Unless we embrace the variables, our career will always be on the back foot.

Human beings don't do change very well. We have a tendency on the one hand to tame change into small manageable (and hence predictable) bits, or failing that, to exaggerate wildly the impacts of change.

To begin with the latter, if we believe the self-anointed futurologists, then when Top Gear Australia returns to our screens we should expect to see the new presenter and fruitily svelte jazzman James

Morrison hopping to gigs courtesy of a Jetson's jet pack, or perhaps being beamed up to the mothership a la Star Trek.

Predictions of future technology have been about as accurate as economic forecasts from, well, just about anybody.

Generally the wild exaggerations are of the doom-mongering variety. In my lifetime, my childhood nightmares of nuclear Armageddon brought to you courtesy of a thing called the USSR and good old American know-how, were replaced in the early 1970s by a conviction that we were all to perish in the imminent ice age.

This seemed particularly plausible to a lad shivering through a British winter (or summer). It was also a palatable alternative to yet more works by Gary Glitter and Alvin Stardust.

Now we are in the grip of global warming alarms, a remarkable turnaround in global fortunes in a period of less than 40 years.

The conventional thinking about global warming has been questioned by geologist Ian Plimmer. He argues that our considerations of climatic change are typically too narrow and that we are over-impressed by changes in recent history, especially recent memory. If we look at a more geological time-frame of millions of years, he claims a very different pattern emerges that challenges the received view that humans are the cause of recent global warming.

So what has all this got to do with career development? Well, I was struck by Plimmer's argument that planetary processes are a complex dynamic system comprising many different influences, some of which are chaotic. Careers too emerge from the complex interaction of a large variety of different influences ranging from genes, families, economics, politics, education, health, opportunities, the media, and possibly as The Castle's Dennis Denuto was wont to say, "Mabo and the vibe".

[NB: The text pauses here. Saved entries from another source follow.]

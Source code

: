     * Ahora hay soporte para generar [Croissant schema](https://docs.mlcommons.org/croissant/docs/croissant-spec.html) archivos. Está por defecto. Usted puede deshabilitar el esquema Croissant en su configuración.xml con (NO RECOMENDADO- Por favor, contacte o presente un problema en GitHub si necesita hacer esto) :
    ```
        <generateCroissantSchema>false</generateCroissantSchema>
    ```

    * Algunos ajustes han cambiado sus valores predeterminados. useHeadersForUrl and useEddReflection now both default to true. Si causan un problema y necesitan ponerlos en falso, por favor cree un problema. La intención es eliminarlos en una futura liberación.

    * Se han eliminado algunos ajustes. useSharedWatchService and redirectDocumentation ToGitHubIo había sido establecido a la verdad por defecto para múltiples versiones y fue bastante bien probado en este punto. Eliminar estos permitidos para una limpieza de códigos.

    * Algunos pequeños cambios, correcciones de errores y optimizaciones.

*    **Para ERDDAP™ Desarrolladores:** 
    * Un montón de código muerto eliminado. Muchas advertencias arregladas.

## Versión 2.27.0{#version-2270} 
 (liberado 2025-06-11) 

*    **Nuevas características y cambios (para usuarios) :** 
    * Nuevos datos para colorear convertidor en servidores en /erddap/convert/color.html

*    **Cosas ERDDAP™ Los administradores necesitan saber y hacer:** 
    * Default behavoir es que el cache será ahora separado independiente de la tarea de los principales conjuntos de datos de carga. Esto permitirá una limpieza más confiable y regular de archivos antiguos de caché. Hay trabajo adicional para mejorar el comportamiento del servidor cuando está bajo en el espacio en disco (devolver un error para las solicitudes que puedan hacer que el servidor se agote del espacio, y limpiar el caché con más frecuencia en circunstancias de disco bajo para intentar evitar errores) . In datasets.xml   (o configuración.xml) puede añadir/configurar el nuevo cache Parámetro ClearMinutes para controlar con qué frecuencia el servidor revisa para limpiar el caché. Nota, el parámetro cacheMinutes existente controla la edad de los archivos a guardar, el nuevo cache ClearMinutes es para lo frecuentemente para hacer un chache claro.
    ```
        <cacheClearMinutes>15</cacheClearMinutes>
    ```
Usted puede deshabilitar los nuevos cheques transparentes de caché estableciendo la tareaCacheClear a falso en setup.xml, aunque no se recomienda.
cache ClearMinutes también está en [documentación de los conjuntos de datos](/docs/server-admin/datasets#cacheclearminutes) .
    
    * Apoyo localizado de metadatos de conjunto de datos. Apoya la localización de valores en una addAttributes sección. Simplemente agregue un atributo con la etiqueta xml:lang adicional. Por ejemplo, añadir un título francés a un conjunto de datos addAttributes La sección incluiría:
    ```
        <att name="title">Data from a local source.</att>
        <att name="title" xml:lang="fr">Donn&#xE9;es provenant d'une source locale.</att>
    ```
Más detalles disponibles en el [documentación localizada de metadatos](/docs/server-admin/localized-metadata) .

What follows is that careers are unpredictable and, contrary to conventional wisdom, they cannot be managed or predicted solely from a narrow set of variables. Nor are our careers established and set in stone at the age of 16 as Alain de Botton claims. Nor are the changes so dramatic that the gene pool has mutated to produce a wholly new species called Gen Y (yet more convincing peer-reviewed evidence of the non-differences between Gen Ys and human beings by Narelle Hess is about to be published in Career Development International).

Our careers are subject to change. The answer is not to ignore or deny this fact, nor is the answer to exaggerate it and create myths. Rather, we need to do what we can, moment by moment, one eye on the present and one on the future, and both on the past.

We need not plan for a stable future but for future change. What happens next is partly determined by what happened before, partly by what is happening right now, partly by what will happen in the future, partly determined by others and partly by you. We need to get better at change.